§ Required work
Tally the lines of the data that include the word "stato". Only the number is to be returned.

Top of Entries supplied

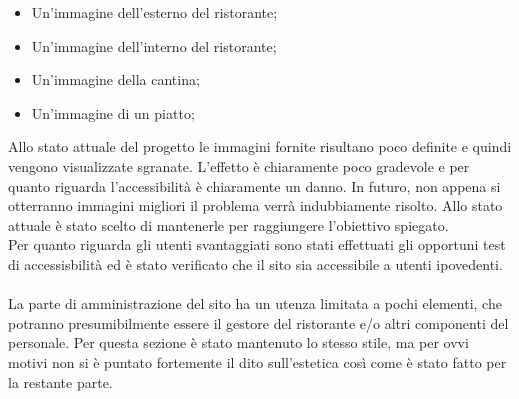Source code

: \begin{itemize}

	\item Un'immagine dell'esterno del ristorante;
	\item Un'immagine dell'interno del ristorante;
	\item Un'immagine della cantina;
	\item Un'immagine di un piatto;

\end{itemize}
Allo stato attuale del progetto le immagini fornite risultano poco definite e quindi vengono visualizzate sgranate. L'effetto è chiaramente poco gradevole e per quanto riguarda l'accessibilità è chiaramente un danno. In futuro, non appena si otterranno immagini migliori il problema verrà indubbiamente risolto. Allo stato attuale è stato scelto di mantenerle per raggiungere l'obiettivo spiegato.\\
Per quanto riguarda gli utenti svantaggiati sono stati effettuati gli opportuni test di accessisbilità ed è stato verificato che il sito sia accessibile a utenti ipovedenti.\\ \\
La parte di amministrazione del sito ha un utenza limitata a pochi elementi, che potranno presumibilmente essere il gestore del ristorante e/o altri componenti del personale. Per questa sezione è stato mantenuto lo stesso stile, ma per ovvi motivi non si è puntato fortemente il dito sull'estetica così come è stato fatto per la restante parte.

Bottom of Entries supplied

§ Finished exercise
3